Segment Start: Entries supplied

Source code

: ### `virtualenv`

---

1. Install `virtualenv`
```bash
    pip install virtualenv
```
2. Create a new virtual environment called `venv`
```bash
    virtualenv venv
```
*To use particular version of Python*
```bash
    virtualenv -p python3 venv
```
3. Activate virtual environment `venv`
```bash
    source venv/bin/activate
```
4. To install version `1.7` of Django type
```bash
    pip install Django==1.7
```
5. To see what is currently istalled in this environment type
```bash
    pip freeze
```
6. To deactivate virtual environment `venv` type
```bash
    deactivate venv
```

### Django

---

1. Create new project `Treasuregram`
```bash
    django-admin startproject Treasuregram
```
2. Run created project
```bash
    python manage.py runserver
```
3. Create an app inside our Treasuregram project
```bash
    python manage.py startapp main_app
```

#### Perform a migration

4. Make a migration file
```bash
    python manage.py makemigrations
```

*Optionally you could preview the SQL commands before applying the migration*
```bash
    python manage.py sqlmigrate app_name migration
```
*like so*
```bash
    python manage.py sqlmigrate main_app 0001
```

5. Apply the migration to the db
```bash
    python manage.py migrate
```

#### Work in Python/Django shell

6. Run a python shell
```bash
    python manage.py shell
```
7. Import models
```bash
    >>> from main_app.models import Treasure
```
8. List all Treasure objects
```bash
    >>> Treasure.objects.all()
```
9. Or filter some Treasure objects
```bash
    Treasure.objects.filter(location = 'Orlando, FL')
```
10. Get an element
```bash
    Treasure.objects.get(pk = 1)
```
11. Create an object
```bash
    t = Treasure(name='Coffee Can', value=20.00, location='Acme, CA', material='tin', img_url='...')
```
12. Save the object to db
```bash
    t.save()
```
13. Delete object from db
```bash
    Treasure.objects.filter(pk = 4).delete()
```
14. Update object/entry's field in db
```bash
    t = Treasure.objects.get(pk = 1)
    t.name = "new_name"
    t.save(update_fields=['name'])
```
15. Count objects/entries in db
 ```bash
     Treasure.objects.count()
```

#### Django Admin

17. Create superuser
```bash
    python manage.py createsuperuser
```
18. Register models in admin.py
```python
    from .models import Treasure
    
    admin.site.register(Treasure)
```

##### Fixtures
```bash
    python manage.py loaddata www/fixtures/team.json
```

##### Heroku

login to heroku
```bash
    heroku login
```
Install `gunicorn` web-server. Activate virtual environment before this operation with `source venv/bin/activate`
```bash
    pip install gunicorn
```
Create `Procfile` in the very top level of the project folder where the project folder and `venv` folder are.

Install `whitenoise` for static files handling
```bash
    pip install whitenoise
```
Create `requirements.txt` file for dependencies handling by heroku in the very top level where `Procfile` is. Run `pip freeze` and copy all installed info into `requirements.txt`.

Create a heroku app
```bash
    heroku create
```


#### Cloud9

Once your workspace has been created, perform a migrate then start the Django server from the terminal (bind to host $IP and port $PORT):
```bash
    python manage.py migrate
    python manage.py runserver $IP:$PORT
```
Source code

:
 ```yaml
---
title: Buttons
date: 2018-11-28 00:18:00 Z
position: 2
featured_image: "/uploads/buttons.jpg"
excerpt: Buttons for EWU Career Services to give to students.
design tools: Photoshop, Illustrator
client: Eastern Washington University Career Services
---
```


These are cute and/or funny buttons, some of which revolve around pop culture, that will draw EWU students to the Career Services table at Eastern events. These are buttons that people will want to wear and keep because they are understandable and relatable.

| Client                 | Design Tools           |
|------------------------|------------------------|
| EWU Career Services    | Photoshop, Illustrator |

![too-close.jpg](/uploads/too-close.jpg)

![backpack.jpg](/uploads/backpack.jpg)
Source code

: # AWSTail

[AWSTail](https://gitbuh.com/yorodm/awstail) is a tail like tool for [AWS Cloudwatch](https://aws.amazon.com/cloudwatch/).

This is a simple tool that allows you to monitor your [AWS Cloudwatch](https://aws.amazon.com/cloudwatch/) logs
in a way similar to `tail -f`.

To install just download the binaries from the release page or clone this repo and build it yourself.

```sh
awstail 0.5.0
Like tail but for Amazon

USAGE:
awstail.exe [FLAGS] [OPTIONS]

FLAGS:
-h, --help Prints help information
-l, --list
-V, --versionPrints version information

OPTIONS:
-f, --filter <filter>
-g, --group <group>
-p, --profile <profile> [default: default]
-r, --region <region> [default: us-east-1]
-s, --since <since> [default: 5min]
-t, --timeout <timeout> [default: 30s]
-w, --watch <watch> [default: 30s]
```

Segment End: Entries supplied

_Requirement_
Locate the word "that" in the records and collect each line it appears in.

_Solution for this task_
These are cute and/or funny buttons, some of which revolve around pop culture, that will draw EWU students to the Career Services table at Eastern events. These are buttons that people will want to wear and keep because they are understandable and relatable.
This is a simple tool that allows you to monitor your [AWS Cloudwatch](https://aws.amazon.com/cloudwatch/) logs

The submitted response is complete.